**Task to complete**. Look below for the line containing "All requests going" and the line containing "This admission controller"; repeat exactly those two lines and all lines between them, and nothing else.
--- Information supplied Enclosed Below ---
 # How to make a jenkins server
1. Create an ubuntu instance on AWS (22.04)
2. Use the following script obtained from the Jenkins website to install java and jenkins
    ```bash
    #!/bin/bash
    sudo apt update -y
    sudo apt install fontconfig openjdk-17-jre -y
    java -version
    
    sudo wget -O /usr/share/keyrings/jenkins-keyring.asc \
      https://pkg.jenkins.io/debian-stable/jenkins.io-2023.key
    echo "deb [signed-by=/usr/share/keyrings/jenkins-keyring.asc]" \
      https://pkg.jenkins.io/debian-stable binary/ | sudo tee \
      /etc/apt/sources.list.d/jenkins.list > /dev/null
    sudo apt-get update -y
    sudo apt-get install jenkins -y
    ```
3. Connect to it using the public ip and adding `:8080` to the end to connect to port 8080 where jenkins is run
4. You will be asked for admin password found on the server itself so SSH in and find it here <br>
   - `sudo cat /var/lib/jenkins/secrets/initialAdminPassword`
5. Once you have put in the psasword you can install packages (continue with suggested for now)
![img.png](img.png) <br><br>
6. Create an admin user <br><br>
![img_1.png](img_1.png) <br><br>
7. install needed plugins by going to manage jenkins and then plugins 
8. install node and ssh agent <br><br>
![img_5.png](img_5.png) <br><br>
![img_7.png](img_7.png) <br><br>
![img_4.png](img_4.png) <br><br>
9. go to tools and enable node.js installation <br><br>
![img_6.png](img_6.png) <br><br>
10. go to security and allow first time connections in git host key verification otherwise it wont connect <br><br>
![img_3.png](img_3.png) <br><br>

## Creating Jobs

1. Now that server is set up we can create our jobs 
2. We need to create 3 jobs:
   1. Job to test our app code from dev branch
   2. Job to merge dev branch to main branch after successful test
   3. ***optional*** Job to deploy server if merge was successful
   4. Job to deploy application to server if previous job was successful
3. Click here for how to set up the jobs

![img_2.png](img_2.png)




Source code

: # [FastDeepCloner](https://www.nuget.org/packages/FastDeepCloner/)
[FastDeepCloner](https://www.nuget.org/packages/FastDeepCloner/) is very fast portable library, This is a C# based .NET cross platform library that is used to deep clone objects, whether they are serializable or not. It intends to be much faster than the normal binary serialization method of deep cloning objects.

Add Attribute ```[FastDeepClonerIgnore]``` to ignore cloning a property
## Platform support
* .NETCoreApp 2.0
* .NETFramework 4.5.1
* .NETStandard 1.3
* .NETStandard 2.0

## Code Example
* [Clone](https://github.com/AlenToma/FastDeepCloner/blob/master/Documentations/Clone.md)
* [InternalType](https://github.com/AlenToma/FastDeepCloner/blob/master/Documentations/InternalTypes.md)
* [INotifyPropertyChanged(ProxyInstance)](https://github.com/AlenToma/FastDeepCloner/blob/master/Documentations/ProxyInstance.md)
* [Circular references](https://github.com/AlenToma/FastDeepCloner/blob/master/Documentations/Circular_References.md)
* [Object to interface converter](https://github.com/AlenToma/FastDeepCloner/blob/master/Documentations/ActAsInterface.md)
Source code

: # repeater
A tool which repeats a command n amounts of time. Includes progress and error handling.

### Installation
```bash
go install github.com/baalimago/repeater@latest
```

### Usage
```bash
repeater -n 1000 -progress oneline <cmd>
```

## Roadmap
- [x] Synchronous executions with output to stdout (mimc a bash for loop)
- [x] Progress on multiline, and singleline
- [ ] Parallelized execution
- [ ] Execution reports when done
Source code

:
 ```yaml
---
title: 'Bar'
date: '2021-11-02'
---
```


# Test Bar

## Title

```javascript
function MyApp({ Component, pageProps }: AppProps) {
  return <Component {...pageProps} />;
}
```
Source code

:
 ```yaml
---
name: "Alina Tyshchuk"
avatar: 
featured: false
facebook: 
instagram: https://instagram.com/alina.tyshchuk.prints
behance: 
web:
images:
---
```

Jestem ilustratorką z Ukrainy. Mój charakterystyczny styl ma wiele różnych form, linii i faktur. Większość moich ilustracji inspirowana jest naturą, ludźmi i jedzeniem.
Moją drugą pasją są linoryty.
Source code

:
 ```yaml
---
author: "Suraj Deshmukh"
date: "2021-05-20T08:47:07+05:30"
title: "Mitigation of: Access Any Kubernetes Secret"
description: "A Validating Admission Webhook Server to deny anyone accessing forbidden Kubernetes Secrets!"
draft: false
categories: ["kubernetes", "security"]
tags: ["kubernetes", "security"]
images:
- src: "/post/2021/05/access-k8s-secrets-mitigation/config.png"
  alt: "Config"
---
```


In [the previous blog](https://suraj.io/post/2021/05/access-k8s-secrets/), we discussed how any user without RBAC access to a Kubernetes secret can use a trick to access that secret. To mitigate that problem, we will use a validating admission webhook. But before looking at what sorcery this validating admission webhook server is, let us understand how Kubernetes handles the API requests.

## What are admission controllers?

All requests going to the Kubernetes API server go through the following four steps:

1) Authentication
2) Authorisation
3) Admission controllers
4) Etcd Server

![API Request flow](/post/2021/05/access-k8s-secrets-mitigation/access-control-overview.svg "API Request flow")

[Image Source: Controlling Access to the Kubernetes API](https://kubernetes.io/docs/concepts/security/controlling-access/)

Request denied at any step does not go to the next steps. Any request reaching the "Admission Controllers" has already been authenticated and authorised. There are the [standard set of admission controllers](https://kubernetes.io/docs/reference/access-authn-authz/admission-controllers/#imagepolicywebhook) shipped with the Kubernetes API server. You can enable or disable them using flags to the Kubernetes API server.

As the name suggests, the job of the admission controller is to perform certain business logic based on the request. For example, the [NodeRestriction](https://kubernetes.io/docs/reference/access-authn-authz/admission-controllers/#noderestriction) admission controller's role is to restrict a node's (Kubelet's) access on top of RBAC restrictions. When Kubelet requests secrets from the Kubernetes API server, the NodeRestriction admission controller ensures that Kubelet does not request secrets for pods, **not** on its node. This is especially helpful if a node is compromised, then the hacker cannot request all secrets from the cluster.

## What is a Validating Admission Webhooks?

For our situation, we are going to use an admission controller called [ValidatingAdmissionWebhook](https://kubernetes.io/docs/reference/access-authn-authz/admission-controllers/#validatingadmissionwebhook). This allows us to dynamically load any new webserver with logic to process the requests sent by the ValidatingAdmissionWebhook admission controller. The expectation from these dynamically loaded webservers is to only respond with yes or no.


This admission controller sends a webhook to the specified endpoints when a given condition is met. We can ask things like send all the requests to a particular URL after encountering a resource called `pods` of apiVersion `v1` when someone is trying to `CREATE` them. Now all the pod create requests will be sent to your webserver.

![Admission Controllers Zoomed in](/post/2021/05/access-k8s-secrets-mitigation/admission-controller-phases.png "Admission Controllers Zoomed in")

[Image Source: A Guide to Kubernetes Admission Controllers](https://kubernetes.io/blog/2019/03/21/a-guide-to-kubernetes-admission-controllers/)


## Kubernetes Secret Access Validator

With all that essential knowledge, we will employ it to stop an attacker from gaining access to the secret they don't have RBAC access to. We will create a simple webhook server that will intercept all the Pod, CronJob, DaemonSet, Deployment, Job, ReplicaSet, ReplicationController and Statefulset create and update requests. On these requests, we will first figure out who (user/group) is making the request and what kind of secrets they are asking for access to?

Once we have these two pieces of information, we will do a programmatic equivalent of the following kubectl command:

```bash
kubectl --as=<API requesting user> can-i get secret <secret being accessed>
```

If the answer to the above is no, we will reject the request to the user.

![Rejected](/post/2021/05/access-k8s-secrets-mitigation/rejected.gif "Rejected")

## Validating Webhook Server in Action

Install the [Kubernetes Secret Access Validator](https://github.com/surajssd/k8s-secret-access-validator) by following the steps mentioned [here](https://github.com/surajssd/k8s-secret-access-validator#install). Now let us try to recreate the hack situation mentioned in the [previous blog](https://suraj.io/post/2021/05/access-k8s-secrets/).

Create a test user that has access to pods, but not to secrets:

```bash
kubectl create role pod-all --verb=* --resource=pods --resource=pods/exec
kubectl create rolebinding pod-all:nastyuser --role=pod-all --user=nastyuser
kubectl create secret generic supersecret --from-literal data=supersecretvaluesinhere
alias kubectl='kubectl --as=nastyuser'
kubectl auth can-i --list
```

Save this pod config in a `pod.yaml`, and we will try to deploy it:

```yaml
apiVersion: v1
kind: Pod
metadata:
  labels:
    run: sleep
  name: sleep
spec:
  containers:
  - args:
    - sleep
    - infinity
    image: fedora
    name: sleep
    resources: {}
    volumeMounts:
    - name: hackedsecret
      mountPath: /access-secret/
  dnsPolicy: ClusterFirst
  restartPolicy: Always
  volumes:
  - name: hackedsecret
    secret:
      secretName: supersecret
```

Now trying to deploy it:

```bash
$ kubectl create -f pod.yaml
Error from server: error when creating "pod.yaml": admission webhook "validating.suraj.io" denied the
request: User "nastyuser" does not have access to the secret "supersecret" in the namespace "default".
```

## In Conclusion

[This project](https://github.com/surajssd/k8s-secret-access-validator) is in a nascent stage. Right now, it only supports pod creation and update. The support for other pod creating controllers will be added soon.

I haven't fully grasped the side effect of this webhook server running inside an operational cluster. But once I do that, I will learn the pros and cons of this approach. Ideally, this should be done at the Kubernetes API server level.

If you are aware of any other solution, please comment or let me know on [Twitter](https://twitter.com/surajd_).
--- End of Enclosed Information supplied ---
**Task output**.
All requests going to the Kubernetes API server go through the following four steps:

1) Authentication
2) Authorisation
3) Admission controllers
4) Etcd Server

![API Request flow](/post/2021/05/access-k8s-secrets-mitigation/access-control-overview.svg "API Request flow")

[Image Source: Controlling Access to the Kubernetes API](https://kubernetes.io/docs/concepts/security/controlling-access/)

Request denied at any step does not go to the next steps. Any request reaching the "Admission Controllers" has already been authenticated and authorised. There are the [standard set of admission controllers](https://kubernetes.io/docs/reference/access-authn-authz/admission-controllers/#imagepolicywebhook) shipped with the Kubernetes API server. You can enable or disable them using flags to the Kubernetes API server.

As the name suggests, the job of the admission controller is to perform certain business logic based on the request. For example, the [NodeRestriction](https://kubernetes.io/docs/reference/access-authn-authz/admission-controllers/#noderestriction) admission controller's role is to restrict a node's (Kubelet's) access on top of RBAC restrictions. When Kubelet requests secrets from the Kubernetes API server, the NodeRestriction admission controller ensures that Kubelet does not request secrets for pods, **not** on its node. This is especially helpful if a node is compromised, then the hacker cannot request all secrets from the cluster.

## What is a Validating Admission Webhooks?

For our situation, we are going to use an admission controller called [ValidatingAdmissionWebhook](https://kubernetes.io/docs/reference/access-authn-authz/admission-controllers/#validatingadmissionwebhook). This allows us to dynamically load any new webserver with logic to process the requests sent by the ValidatingAdmissionWebhook admission controller. The expectation from these dynamically loaded webservers is to only respond with yes or no.


This admission controller sends a webhook to the specified endpoints when a given condition is met. We can ask things like send all the requests to a particular URL after encountering a resource called `pods` of apiVersion `v1` when someone is trying to `CREATE` them. Now all the pod create requests will be sent to your webserver.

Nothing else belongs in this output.